An Opera Donald Trump Could Love

ANGELA GHEORGIU AND THOMAS HAMPSON IN LA TRAVIATA. PHOTO BY BRENT NESS

 

 

If one celebrity were to make an appearance at last night’s production of “La Traviata,” it might as well be Donald Trump. First produced in 1853, Verdi’s bombastic tale of love- versus-family honor was directed by Italian director Franco Zeffirelli, a man not noted for his minimalism. The production is, in a word (or, appropriately, three words for one): over the top. Not in the marginalized language camp way, and certainly not with kitsch knowingness, but with a big confidence in grandeur, physicality, and embellishment. Verdi’s music, which picks up genre music like flamenco and rhapsody and synthesizes it into giant arias, is a force of nature with no regard for political correctness.

Angela Gheorghiu plays Violetta, the consumptive courtesan who makes herself a martyr when the father of the man she loves indicates her checkered past is coming it the way of the family’s future. She came on stage unsteadily, but by the end of the first act she pulled up her flirty, giddy voice, seemingly by the force of her dramatic pantomime. Then, at the end of the first act, she gave a curtsy in her corset, like a true diva. As Alfredo, Violetta’s naïve lover, the tenor James Valenti is sensitive, with a voice big enough to carry him through most of the part. The high point of the production is the tripartite persuasion scene at the beginning of the second act. Thomas Hampson is Germont, the father figure stubbornly, but not quite menacingly, stuck in the past, and he cajoles the younger woman into leaving his son with richness and depth. When Alfredo returns prematurely and meets Violetta, we get the height of the singer’s native abilities—her flimsy, all-over-the-place hysterics and his Harvard boy opacity. They come together like two parts of an oblivious, ill-fated eternity.
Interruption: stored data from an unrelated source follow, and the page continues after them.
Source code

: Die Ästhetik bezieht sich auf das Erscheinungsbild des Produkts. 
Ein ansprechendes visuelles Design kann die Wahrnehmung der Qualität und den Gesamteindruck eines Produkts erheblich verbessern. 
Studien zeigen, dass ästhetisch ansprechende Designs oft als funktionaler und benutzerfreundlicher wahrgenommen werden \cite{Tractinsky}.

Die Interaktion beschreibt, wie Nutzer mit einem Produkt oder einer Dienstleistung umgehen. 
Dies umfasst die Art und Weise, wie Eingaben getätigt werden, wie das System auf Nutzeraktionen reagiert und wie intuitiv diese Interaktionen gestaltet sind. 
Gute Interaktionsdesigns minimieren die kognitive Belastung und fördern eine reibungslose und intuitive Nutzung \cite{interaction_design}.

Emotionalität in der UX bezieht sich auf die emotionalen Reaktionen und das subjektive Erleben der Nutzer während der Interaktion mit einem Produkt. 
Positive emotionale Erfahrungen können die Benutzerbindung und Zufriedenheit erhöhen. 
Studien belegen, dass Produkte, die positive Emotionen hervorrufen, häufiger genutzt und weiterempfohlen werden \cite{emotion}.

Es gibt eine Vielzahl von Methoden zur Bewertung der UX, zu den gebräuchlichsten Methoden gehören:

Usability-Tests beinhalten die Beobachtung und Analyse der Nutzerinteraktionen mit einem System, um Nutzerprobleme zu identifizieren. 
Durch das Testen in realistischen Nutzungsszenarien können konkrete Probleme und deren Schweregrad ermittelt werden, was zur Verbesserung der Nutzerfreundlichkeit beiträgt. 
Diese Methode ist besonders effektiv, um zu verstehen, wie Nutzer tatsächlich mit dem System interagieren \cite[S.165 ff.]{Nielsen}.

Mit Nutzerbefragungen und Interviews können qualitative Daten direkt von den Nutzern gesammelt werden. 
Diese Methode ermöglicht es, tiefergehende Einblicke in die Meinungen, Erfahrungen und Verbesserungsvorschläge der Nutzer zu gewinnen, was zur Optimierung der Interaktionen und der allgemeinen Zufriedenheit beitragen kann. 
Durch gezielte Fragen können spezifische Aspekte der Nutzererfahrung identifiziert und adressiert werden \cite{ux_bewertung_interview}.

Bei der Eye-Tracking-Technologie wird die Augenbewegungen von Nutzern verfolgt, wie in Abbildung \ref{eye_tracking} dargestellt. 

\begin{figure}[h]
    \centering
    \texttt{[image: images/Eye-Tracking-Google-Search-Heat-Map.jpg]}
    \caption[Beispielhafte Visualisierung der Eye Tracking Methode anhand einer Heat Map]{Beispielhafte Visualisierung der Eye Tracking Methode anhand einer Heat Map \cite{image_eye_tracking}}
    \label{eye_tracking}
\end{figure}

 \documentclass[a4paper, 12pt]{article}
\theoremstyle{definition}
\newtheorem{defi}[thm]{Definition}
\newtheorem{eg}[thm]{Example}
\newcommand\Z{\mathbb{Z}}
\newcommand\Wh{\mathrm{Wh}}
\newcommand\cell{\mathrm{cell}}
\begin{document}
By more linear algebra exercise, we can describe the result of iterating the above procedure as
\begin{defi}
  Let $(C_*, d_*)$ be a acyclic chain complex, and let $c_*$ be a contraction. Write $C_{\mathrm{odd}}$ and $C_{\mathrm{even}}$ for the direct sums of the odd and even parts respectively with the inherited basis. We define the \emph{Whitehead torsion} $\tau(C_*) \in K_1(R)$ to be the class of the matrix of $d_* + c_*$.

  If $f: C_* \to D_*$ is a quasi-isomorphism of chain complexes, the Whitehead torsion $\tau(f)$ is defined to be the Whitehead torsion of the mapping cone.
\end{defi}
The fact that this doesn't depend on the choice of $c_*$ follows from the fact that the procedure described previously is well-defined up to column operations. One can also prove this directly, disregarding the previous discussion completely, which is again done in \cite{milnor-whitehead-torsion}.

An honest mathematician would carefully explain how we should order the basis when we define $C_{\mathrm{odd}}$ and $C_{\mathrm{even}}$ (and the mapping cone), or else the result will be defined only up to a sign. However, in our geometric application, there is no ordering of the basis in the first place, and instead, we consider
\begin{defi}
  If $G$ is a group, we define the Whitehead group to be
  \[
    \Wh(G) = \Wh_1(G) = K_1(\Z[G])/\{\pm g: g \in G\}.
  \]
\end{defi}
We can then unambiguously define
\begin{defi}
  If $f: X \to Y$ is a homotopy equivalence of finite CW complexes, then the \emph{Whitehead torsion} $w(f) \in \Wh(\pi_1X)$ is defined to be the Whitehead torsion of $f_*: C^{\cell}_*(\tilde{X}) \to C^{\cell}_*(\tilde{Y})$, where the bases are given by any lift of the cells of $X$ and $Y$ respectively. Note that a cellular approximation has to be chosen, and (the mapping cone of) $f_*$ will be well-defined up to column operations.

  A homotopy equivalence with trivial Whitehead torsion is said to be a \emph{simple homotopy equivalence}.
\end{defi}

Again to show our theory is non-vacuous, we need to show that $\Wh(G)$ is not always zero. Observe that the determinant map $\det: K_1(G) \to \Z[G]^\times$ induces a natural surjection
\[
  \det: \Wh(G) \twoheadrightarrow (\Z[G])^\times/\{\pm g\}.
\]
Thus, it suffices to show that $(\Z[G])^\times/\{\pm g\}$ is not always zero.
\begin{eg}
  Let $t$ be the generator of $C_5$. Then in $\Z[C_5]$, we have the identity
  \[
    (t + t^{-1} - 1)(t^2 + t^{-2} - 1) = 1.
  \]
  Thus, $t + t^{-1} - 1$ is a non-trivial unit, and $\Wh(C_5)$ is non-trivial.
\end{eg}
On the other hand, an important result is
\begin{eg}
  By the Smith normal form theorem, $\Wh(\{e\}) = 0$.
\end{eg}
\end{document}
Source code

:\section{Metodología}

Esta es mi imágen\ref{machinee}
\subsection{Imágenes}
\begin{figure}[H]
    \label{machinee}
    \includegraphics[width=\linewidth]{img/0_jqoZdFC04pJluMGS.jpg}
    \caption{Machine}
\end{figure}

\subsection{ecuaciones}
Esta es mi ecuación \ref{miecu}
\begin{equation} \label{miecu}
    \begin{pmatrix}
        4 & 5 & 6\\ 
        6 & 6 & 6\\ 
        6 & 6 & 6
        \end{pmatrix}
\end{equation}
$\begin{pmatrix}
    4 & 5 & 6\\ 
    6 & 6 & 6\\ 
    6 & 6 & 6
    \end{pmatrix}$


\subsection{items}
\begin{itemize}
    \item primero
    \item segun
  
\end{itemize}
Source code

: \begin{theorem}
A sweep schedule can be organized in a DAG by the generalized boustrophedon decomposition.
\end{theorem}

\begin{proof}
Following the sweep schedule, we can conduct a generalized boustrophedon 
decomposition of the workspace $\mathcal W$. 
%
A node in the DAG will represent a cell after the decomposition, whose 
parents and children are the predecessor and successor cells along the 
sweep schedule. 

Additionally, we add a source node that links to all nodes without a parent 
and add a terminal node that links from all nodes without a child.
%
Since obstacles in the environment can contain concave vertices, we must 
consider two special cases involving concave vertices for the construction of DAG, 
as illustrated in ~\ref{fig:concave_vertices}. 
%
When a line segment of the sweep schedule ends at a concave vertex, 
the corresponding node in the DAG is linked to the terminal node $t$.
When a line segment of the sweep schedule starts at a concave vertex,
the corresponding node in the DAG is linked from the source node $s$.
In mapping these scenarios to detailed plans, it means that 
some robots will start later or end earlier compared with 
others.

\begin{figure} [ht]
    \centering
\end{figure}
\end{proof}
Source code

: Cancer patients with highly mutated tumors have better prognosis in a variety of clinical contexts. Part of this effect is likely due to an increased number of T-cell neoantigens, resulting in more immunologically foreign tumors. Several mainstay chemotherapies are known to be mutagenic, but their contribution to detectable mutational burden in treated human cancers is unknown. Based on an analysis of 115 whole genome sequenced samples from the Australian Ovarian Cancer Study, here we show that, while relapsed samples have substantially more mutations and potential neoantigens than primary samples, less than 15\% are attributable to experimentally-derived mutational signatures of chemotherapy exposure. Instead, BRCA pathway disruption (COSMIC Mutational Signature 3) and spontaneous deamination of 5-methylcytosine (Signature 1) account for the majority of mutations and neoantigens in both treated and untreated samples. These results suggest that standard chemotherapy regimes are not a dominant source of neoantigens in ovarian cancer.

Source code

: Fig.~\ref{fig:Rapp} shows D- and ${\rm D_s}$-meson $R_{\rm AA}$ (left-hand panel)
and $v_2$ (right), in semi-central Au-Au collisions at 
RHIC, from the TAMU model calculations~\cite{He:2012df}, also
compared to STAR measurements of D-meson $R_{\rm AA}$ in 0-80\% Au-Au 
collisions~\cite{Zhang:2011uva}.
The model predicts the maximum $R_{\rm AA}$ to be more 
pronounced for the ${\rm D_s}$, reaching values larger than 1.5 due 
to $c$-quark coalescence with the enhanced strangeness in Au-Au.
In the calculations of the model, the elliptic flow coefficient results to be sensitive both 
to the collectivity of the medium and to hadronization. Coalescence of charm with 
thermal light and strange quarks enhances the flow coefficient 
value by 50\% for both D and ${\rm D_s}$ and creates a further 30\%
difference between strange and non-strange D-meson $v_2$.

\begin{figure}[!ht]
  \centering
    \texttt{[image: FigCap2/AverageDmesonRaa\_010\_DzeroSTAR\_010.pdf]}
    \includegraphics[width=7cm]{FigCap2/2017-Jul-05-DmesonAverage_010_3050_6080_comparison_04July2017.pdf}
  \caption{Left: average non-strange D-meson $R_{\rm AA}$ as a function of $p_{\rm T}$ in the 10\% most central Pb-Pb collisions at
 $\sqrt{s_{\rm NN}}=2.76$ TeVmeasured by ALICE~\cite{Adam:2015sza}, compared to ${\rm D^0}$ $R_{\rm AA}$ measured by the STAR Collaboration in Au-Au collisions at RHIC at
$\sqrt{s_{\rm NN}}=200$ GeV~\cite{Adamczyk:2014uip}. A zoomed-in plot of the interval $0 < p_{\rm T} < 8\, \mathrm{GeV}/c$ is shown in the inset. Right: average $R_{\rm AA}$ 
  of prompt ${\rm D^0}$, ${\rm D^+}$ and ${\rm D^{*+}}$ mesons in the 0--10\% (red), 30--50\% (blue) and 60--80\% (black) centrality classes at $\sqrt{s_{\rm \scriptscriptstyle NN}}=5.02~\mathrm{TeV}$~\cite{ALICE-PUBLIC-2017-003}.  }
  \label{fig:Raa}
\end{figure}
And eternity is what their voices had to compete with, or at least huge, Nineteenth Century period rooms designed by Zeffirelli, and, at the end of the big Spanish dance scene, glitter. The sets are immersive and show-offy and tasteful all at once. Donald Trump could learn something about interiors, perhaps, but he matches Zeffirelli in his crusade against small gestures.